13979. Başka bir rivayet: "Üç şey bana farz, size ise nafiledir: Vitir namazı kılmak, kurban kesmek ve kuşluk namazı kılmak."

 

 

 

13980. Bir başka rivayet şöyledir. "Bana iki rekat kuşluk namazı ve vitr namazı emrolundu; bunlar size farz kılınmadı. "

 

*Bunların hepsini birtakım isnadlarla Ahmed rivayet etmiştir. Bezzar da yakın metinle muhtasar olarak rivayet etmiştir. Taberani de M. el-Kebir ile el-Mu'cemu'l-evsat'ta rivayet etmiştir. Bir isnadında şu ifade vardır: "Üç şey, bana farzdır." Ebu Cenab el-Kelbi müdellis bir ravidir. Ahmed'in diğer ravileri güvenilir kimselerdir. Geriye kalan isnadlarında Cabir el-Cu'tI vardır ki zayıf bir ravidir.

 

 

 

13981. Hz. Aişe dedi ki: Resulullah (Sallallahu aleyhi ve Sellem) şöyle buyurdu. "Üç şey bana farz, size ise sünnettir: Vitr namazı, misvak kullanmak ve gece namazı. "

 

*Taberani bunu el-Mu'cemu'l-evsat'ta rivayet etmiştir.
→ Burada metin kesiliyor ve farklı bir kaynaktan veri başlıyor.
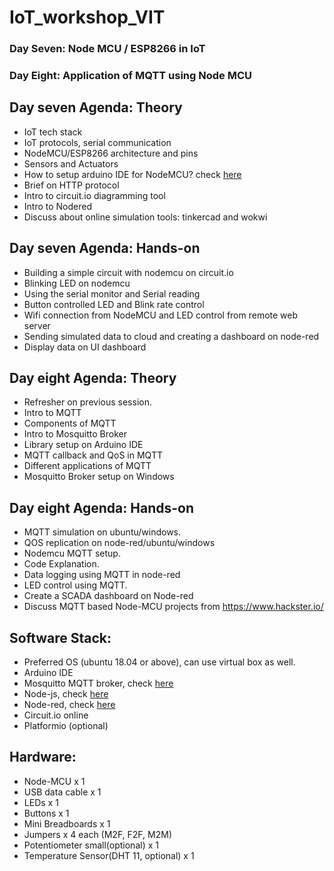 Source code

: # IoT_workshop_VIT

### Day Seven: Node MCU / ESP8266 in IoT
### Day Eight: Application of MQTT using Node MCU

## Day seven Agenda: Theory

- IoT tech stack
- IoT protocols, serial communication
- NodeMCU/ESP8266 architecture and pins
- Sensors and Actuators
- How to setup arduino IDE for NodeMCU? check [here](day_seven/Arduino_IDE_setup.docx)
- Brief on HTTP protocol
- Intro to circuit.io diagramming tool
- Intro to Nodered
- Discuss about online simulation tools: tinkercad and wokwi

## Day seven Agenda: Hands-on

- Building a simple circuit with nodemcu on circuit.io
- Blinking LED on nodemcu
- Using the serial monitor and Serial reading
- Button controlled LED and Blink rate control
- Wifi connection from NodeMCU and LED control from remote web server
- Sending simulated data to cloud and creating a dashboard on node-red
- Display data on UI dashboard

## Day eight Agenda: Theory

- Refresher on previous session.
- Intro to MQTT
- Components of MQTT
- Intro to Mosquitto Broker
- Library setup on Arduino IDE
- MQTT callback and QoS in MQTT
- Different applications of MQTT
- Mosquitto Broker setup on Windows


## Day eight Agenda: Hands-on

- MQTT simulation on ubuntu/windows.
- QOS replication on node-red/ubuntu/windows
- Nodemcu MQTT setup.
- Code Explanation.
- Data logging using MQTT in node-red
- LED control using MQTT. 
- Create a SCADA dashboard on Node-red
- Discuss MQTT based Node-MCU projects from https://www.hackster.io/

## Software Stack:

- Preferred OS (ubuntu 18.04 or above), can use virtual box as well.
- Arduino IDE
- Mosquitto MQTT broker, check [here](day_eight/MQTT_simulation_guide.md)
- Node-js, check [here](day_seven/node_red_install_guide.md)
- Node-red, check [here](day_seven/node_red_install_guide.md)
- Circuit.io online
- Platformio (optional)

## Hardware:

- Node-MCU x 1
- USB data cable x 1
- LEDs x 1
- Buttons x 1
- Mini Breadboards x 1
- Jumpers x 4 each (M2F, F2F, M2M)
- Potentiometer small(optional) x 1
- Temperature Sensor(DHT 11, optional) x 1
Senedinde Musa b. Abdirrahman es-San'ani vardır ki hadis uyduran bir ravidir.

 

 

 

13982. Ümmü Seleme dedi ki: Resulullah (Sallallahu aleyhi ve Sellem) ikindi namazını kıldıktan sama adama girip iki rekat namaz kıldı. Ben: "Ya Resulallah! Daha önce kılmadığın bir namaz kıldın!" dedim. Şöyle buyurdu: "Bana bir mal geldi ve öğleden sonra kılmış olduğum iki rekatı kılmaktan beni alıkoydu. İşte şimdi o ikisini kıldım." Ben yine: "Ya Resulallah! Geçtiği zaman o iki rekatı kaza edelim mi?" diye sordum, "Hayır" diye cevap verdi.

 

*Ben derim ki: Bu hadisin bir kısmı "Kaçırdığımızda o ikisini kaza edelim 'mi, diye sorulunca 'Hayır!' dedi" ifadesi olmaksızın aynı manada Sahih'te mevcuttur. Hadisi Ahmed ve Ebu Ya'la rivayet etmiştir. ikisinin ravileri de Sahih ravileridir.

 

 

 

13983. Ebu Umame, İsra suresi 79. ayeti şöyle açıklıyor: "Nafile, sadece Resulullah'a (Sallallahu aleyhi ve Sellem) mahsus idi."

 

*Hadisi Ahmed ve el-Mu'cemu'l-evsat ile M. el-Kebir'de yakın metinle Taberani rivayet etmiştir. Taberani el-Mu'cemu'l-evsat'ta şöyle der: Bu, "Gecenin bir kısmında uyanarak, sana mahsus bir nafile olmak üzere namaz kıl" ayeti (isra, 79) hakkındadır. M. el-Kebir'in ifadesi şöyledir: "Teheccüd, Resulullah (Sallallahu aleyhi ve Sellem) için nafile idi, sizin için ise fazilettir." Ahmed'in ve başkalarının isnadlarından birisi hasendir.

 

 

 

13984. Muaze anlatıyor: Bir kadın, Hz. Aişe'ye ben de orada iken Resulullah'ın (Sallallahu aleyhi ve Sellem) orucunu birleştirmesi hakkında sordu. O da bu soruya şöyle cevap verdi: "Siz onun yaptığı gibi yapabilir misiniz? Onun geçmiş ve gelecek günahları bağışlanmıştı. Onun ameli kendisi için bir nafileydi."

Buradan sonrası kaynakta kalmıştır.